TASK TO COMPLETE
Report how many lines in the records below contain the word "Enhancing". Nothing else belongs in the answer.

──────────

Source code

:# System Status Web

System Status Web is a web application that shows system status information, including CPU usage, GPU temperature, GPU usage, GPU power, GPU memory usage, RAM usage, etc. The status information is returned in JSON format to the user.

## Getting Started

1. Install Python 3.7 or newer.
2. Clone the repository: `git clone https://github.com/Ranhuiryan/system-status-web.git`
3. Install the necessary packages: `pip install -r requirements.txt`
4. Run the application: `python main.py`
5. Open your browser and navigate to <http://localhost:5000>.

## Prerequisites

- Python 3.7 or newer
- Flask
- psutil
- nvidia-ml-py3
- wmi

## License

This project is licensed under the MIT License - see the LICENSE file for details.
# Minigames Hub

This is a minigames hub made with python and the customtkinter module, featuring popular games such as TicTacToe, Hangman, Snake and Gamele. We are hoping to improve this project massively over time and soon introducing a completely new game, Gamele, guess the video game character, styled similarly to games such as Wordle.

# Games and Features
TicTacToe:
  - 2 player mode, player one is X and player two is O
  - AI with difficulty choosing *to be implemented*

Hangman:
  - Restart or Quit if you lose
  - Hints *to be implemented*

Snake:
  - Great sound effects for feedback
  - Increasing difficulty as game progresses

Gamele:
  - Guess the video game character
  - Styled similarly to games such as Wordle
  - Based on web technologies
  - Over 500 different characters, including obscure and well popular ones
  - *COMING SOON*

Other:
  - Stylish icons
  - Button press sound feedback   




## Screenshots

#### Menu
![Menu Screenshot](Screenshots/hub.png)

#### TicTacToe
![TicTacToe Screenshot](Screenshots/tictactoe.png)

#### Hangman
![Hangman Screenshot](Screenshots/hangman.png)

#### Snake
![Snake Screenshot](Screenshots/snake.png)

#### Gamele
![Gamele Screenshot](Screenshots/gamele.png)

──────────

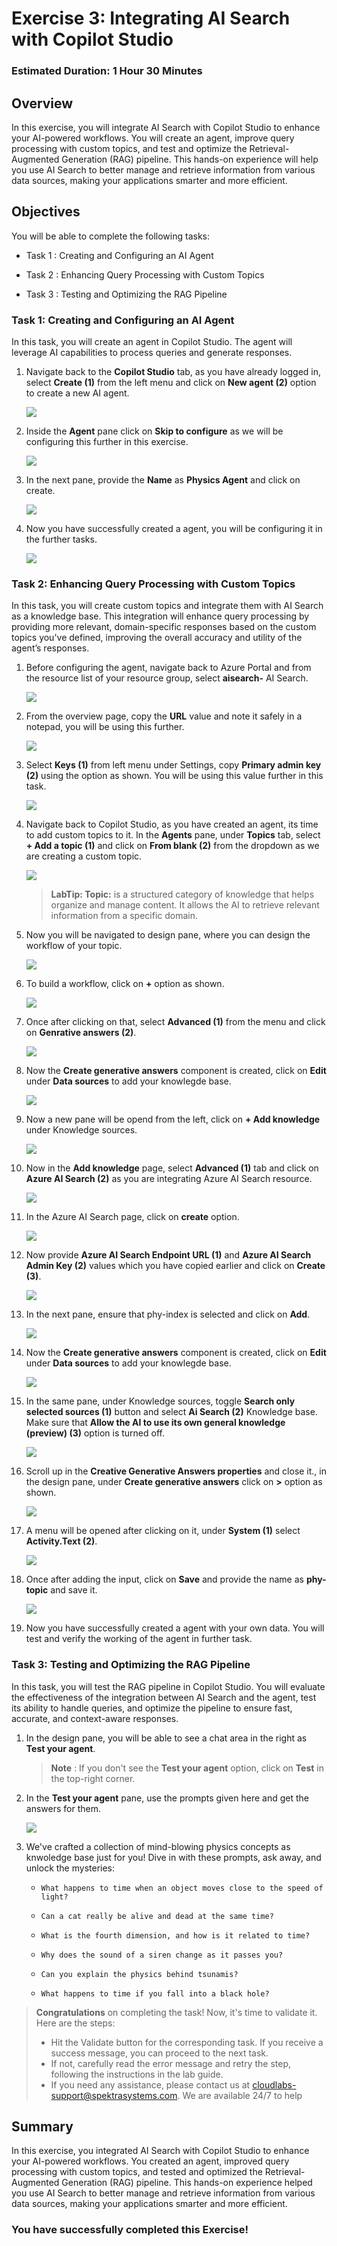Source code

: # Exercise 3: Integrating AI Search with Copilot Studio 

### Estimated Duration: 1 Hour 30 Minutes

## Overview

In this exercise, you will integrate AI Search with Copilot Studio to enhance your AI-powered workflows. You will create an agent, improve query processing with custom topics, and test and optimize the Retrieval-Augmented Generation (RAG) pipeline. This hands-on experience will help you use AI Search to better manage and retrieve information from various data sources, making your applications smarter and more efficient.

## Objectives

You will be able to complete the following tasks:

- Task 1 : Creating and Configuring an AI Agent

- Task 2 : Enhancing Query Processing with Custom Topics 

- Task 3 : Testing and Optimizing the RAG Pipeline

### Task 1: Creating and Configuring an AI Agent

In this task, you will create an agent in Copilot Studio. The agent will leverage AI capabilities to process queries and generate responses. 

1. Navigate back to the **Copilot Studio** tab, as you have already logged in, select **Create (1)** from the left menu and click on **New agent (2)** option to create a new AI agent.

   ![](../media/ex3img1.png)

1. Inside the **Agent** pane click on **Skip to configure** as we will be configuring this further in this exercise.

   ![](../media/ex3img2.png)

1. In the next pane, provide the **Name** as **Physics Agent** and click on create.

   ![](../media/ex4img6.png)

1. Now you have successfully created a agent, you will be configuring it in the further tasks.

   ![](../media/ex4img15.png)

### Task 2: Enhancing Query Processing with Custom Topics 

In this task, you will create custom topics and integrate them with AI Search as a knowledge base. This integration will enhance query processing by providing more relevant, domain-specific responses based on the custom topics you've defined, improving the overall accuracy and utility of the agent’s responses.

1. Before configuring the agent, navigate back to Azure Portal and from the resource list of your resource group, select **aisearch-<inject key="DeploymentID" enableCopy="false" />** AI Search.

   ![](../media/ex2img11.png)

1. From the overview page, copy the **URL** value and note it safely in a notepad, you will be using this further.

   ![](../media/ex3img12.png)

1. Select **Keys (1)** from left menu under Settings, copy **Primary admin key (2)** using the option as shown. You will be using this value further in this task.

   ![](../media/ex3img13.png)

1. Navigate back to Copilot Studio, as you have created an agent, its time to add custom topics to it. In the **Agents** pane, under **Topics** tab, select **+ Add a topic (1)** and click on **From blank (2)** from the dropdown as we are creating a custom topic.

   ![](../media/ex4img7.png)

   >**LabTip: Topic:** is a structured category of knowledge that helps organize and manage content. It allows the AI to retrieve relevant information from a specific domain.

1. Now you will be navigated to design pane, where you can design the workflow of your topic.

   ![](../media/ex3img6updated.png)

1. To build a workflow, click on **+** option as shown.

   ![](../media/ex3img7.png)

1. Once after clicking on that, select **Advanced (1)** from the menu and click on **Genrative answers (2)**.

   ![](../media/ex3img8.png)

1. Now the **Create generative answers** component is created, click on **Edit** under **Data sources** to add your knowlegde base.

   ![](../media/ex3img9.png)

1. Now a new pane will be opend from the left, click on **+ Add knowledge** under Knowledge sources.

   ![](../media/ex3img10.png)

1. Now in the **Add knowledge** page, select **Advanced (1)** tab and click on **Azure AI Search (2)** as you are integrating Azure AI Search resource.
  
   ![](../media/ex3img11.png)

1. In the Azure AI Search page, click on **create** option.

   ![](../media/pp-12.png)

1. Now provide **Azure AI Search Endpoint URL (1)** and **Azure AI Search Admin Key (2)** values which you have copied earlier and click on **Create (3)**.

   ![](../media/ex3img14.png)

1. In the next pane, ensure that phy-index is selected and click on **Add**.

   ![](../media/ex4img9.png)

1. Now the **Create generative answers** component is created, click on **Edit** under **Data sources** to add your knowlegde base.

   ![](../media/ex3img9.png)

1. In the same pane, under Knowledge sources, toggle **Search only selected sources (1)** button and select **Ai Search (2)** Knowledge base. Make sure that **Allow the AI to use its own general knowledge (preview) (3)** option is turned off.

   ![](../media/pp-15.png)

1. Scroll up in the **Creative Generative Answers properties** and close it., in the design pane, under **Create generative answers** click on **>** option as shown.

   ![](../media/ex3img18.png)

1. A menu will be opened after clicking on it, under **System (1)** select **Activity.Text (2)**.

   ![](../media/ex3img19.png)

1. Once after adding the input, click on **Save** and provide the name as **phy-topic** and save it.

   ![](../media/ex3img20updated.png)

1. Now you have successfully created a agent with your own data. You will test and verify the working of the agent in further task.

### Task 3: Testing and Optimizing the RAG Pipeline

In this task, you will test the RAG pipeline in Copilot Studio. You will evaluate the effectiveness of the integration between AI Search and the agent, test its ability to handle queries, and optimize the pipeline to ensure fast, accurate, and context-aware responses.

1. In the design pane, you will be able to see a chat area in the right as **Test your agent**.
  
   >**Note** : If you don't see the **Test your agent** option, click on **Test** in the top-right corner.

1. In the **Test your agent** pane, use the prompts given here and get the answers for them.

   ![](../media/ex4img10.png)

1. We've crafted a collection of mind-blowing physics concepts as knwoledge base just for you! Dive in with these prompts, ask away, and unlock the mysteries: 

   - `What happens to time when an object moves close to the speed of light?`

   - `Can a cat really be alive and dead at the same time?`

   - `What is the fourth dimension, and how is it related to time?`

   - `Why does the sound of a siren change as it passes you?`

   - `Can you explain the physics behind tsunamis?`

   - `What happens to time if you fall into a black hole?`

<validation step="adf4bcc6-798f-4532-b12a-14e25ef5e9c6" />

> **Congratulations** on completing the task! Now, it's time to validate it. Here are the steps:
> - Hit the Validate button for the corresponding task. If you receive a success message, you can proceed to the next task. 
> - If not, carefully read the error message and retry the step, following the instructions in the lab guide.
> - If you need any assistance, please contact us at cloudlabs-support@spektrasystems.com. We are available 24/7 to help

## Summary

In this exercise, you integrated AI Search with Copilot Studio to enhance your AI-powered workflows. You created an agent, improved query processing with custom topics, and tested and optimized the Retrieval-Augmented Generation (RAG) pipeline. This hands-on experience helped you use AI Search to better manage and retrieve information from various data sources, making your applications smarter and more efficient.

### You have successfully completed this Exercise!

──────────

YOUR SOLUTION
2